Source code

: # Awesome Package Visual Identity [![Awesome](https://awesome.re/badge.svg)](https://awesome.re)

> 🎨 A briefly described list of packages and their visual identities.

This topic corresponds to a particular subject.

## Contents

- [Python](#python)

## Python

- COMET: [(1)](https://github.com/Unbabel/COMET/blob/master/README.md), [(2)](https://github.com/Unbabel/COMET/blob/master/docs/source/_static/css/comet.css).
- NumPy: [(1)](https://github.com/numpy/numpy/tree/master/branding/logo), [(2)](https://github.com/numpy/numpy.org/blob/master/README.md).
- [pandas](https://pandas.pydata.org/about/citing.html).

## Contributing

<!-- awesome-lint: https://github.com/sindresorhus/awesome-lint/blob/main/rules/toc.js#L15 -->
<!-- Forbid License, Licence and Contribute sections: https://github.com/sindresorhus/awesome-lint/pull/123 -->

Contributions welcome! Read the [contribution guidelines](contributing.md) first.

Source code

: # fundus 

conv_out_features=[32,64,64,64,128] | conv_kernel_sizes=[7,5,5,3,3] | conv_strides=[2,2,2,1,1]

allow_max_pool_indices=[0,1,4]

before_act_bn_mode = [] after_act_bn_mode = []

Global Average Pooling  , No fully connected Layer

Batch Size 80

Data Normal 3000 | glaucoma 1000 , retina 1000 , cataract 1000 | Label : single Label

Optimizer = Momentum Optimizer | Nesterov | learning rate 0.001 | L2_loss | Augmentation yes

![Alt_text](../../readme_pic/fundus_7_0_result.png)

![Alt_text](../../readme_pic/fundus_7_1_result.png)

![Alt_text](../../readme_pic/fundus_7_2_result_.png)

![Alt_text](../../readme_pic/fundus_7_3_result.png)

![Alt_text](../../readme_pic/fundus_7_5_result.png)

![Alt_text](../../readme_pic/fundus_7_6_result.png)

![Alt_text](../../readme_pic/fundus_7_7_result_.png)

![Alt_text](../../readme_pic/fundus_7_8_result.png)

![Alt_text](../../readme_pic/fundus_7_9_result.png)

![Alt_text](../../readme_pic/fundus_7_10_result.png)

* _Task to carry out_
Give every line above again, word for word.

* _Reply_
Source code

: # Awesome Package Visual Identity [![Awesome](https://awesome.re/badge.svg)](https://awesome.re)

> 🎨 A briefly described list of packages and their visual identities.

This topic corresponds to a particular subject.

## Contents

- [Python](#python)

## Python

- COMET: [(1)](https://github.com/Unbabel/COMET/blob/master/README.md), [(2)](https://github.com/Unbabel/COMET/blob/master/docs/source/_static/css/comet.css).
- NumPy: [(1)](https://github.com/numpy/numpy/tree/master/branding/logo), [(2)](https://github.com/numpy/numpy.org/blob/master/README.md).
- [pandas](https://pandas.pydata.org/about/citing.html).

## Contributing

<!-- awesome-lint: https://github.com/sindresorhus/awesome-lint/blob/main/rules/toc.js#L15 -->
<!-- Forbid License, Licence and Contribute sections: https://github.com/sindresorhus/awesome-lint/pull/123 -->

Contributions welcome! Read the [contribution guidelines](contributing.md) first.

Source code

: # fundus 

conv_out_features=[32,64,64,64,128] | conv_kernel_sizes=[7,5,5,3,3] | conv_strides=[2,2,2,1,1]

allow_max_pool_indices=[0,1,4]

before_act_bn_mode = [] after_act_bn_mode = []

Global Average Pooling  , No fully connected Layer

Batch Size 80

Data Normal 3000 | glaucoma 1000 , retina 1000 , cataract 1000 | Label : single Label

Optimizer = Momentum Optimizer | Nesterov | learning rate 0.001 | L2_loss | Augmentation yes

![Alt_text](../../readme_pic/fundus_7_0_result.png)

![Alt_text](../../readme_pic/fundus_7_1_result.png)

![Alt_text](../../readme_pic/fundus_7_2_result_.png)

![Alt_text](../../readme_pic/fundus_7_3_result.png)

![Alt_text](../../readme_pic/fundus_7_5_result.png)

![Alt_text](../../readme_pic/fundus_7_6_result.png)

![Alt_text](../../readme_pic/fundus_7_7_result_.png)

![Alt_text](../../readme_pic/fundus_7_8_result.png)

![Alt_text](../../readme_pic/fundus_7_9_result.png)

![Alt_text](../../readme_pic/fundus_7_10_result.png)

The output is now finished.